Book Reviews 2010 #32-33: The Spiral Labyrinth and Template

A pair of novels set in the Archonate of the penultimate age of Earth, by Matthew Hughes.

Matthew Hughes is an under-appreciated writer. For years he has been toiling in a mainly Jack Vancean sort of vein, turning out stories and novels set in a world where science is just about to turn over to magic, but not quite yet. Old Earth, with a baroque and dizzying array of ancient cultures, is a rich field for Hughes to explore. On an even larger scale, Old Earth is itself but one planet in “The Spray”, Hughes’s answer to Jack Vance’s Oikumene. A dizzying array of planets of even more diversity than Earth itself, Hughes’ fiction allows the reader to experience a full and inexhaustible range of cultures, environments and characters. His prose brings these environments and characters to life, transporting the reader to areas both familiar and absolutely alien for all of their humanity.

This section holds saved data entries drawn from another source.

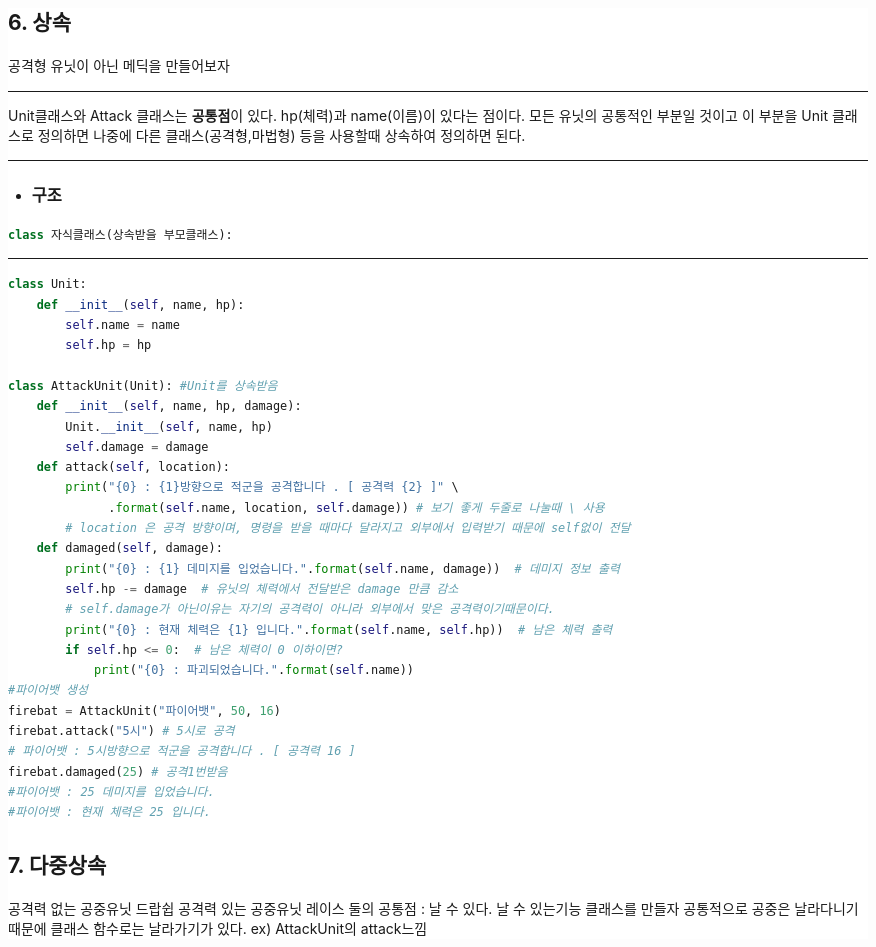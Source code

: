 ## 6. 상속
공격형 유닛이 아닌 메딕을 만들어보자
- - -
Unit클래스와 Attack 클래스는 **공통점**이 있다.
hp(체력)과 name(이름)이 있다는 점이다.
모든 유닛의 공통적인 부분일 것이고 이 부분을 Unit 클래스로 정의하면
나중에 다른 클래스(공격형,마법형) 등을 사용할때 상속하여 정의하면 된다.

- - -

- ### 구조

```python
class 자식클래스(상속받을 부모클래스):
```
- - -
```python
class Unit:
    def __init__(self, name, hp):
        self.name = name
        self.hp = hp

class AttackUnit(Unit): #Unit를 상속받음
    def __init__(self, name, hp, damage):
        Unit.__init__(self, name, hp)
        self.damage = damage
    def attack(self, location):
        print("{0} : {1}방향으로 적군을 공격합니다 . [ 공격력 {2} ]" \
              .format(self.name, location, self.damage)) # 보기 좋게 두줄로 나눌때 \ 사용
        # location 은 공격 방향이며, 명령을 받을 때마다 달라지고 외부에서 입력받기 때문에 self없이 전달
    def damaged(self, damage):
        print("{0} : {1} 데미지를 입었습니다.".format(self.name, damage))  # 데미지 정보 출력
        self.hp -= damage  # 유닛의 체력에서 전달받은 damage 만큼 감소
        # self.damage가 아닌이유는 자기의 공격력이 아니라 외부에서 맞은 공격력이기때문이다.
        print("{0} : 현재 체력은 {1} 입니다.".format(self.name, self.hp))  # 남은 체력 출력
        if self.hp <= 0:  # 남은 체력이 0 이하이면?
            print("{0} : 파괴되었습니다.".format(self.name))
#파이어뱃 생성
firebat = AttackUnit("파이어뱃", 50, 16)
firebat.attack("5시") # 5시로 공격
# 파이어뱃 : 5시방향으로 적군을 공격합니다 . [ 공격력 16 ]
firebat.damaged(25) # 공격1번받음
#파이어뱃 : 25 데미지를 입었습니다.
#파이어뱃 : 현재 체력은 25 입니다.
```
## 7. 다중상속
공격력 없는 공중유닛 드랍쉽
공격력 있는 공중유닛 레이스
둘의 공통점 : 날 수 있다.
날 수 있는기능 클래스를 만들자
공통적으로 공중은 날라다니기때문에
클래스 함수로는 날라가기가 있다. ex) AttackUnit의 attack느낌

In the Spiral Labyrinth, we continue the adventures of Henghis Hapthorn, previously seen in a couple of short stories as well as Majestrum. As a freelance discriminator (private investigator) he is a late-age-of-Earth Sherlock Holmes, with a number of twists. Thanks to the results of previous adventures, his integrator, a semi-sentient computer, has been transformed from a device to a fruit-craving unique creature. Also, his sense of intuition, an invaluable compliment to his finely honed sense of reason and logic, is in fact now a full fledged sub personality within his brain that he can converse with, named Osk Rievor. Even with these handicaps (although he would insist they are advantages), Henghis is the foremost discriminator on Old Earth.
In the Spiral Labyrinth Henghis once again gets plunged into situations far beyond his ken, surviving by applications of luck, verve, reason and intuition. Hughes likes to put his characters through the wringer. The keystone event of Spiral Labyrinth, for example, has Henghis, thanks to the titular device, accidentally transported several centuries into the future–and past the point where the rules of the universe finally change from science and magic. Worse, he has been transported here without Osk Rievor (who knows a little theory of magic), and so he must survive on reason alone, in a land without reason.How does Henghis survive in a world of dragons and spells, and how he manages to get home are the meat and potatoes of the book.
And, like previous novels and stories, Spiral Labyrinth stands alone, but continues to build the life, career and nature of its main character. You certainly can start here, Hughes does a good job enfolding previous events into the narrative in an organic way. However, this does not mean the stories are episodic. I have no doubt that the adventures of this book, and their impact on Hapthorn, will continue to resonate through the next
If you are a Jack Vance fan, or simply enjoy picaresque adventures in a baroque series of settings with an engaging main character, the Henghis Hapthorn stories of Matthew Hughes, including the Spiral Labyrinth, are definitely for you.
In Template, Matthew Hughes starts us far away from Old Earth, on a backward part of the Spray. Conn Labro has been raised from an orphaned birth to be a gaming duelist. Indentured to a Gaming House, his life is mostly duels and fighting for his employer. When his one link to a life outside Horder’s Gaming Emporium, a mysterious old man who is his only friend, is murdered, events sweep up Labro into an intrigue of double-dealing and an even more unusual inheritance that Labro never expected to be heir to. Along with a showgirl tied to his murdered friend, Labro makes a journey toward Old Earth, and beyond, to uncover the mystery of something even greater than a inheritance or his old friend’s death.
His own origin.
Unlike many of the other stories Hughes has written in the Archonate, Template starts us far away from Old Earth, and Old Earth is only a waypoint (albeit a major one) in the rambling journey of the protagonist. Template appears to be Hughes’ interpretation and riff on the themes and ideas of Jack Vance’s Demon King novels. Labro is a lens that allows us to see a wide variety of worlds and characters. Labro’s own provincial attitudes are the barometer by which other (and there are many in this book!) cultures are judged.
Admittedly, Jenore, the aforementioned showgirl, is more of a plot device than a completely fully formed character, and I didn’t quite buy the romance between the characters.This is perhaps the weakest part of the book for me. Perhaps had the book been longer, this weakness might have been addressed.
Still, even given these weaknesses, the writing is strong and bright, and dense. It might be among the strongest writing that I have read from Matthew Hughes, perhaps because we get to see corners of the Spray from the eyes of characters who are new to Hughes, and thus have the contrast of being something different for him. Labro and Mordene are not his usual type of characters to explore and use as focal points. The structure of the plot almost follows Van Vogt’s maxim that plot twists and plot advancement should occur at a breakneck pace. Combine that with a dizzying array A slim and slight volume, I devoured Template rapidly. Fans of Jack Vance, or Matthew Hughes’ prior work, will appreciate Template.